Task:
After finding the line with "Master thesis project" in the entries below, retype exactly each line from there through the line with "## Project Description", including that final line.

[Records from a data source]
..........

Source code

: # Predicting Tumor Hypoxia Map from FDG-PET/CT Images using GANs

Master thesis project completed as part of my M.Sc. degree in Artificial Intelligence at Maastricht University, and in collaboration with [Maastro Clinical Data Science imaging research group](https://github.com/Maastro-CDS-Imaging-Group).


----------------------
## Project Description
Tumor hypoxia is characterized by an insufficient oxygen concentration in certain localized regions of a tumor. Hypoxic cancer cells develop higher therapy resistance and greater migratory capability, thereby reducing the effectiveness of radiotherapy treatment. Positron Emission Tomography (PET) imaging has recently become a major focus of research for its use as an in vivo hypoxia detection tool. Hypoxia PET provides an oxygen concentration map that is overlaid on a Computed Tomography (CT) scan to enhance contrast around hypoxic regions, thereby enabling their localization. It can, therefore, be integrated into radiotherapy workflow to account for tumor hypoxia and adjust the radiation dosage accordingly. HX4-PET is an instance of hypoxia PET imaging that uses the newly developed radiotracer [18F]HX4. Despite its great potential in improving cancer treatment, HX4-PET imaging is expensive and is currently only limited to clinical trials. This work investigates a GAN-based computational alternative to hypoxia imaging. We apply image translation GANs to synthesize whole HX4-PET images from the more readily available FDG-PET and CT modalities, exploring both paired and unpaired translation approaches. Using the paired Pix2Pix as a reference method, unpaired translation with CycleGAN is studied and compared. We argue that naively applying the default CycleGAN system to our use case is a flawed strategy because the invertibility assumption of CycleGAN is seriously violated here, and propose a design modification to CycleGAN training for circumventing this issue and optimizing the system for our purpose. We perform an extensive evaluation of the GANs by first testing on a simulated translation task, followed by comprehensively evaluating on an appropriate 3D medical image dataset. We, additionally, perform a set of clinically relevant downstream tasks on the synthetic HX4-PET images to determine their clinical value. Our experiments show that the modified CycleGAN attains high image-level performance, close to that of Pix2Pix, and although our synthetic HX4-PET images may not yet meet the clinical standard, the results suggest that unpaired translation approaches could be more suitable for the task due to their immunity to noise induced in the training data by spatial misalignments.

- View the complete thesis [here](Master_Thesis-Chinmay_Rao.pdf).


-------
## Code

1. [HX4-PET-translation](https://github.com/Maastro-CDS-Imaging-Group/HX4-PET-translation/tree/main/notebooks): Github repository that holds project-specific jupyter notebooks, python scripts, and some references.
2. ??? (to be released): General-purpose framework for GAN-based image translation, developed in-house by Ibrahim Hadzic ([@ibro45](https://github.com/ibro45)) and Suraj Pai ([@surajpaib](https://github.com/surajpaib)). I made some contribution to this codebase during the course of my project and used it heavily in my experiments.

..........

Result for this exercise:
Master thesis project completed as part of my M.Sc. degree in Artificial Intelligence at Maastricht University, and in collaboration with [Maastro Clinical Data Science imaging research group](https://github.com/Maastro-CDS-Imaging-Group).


----------------------
## Project Description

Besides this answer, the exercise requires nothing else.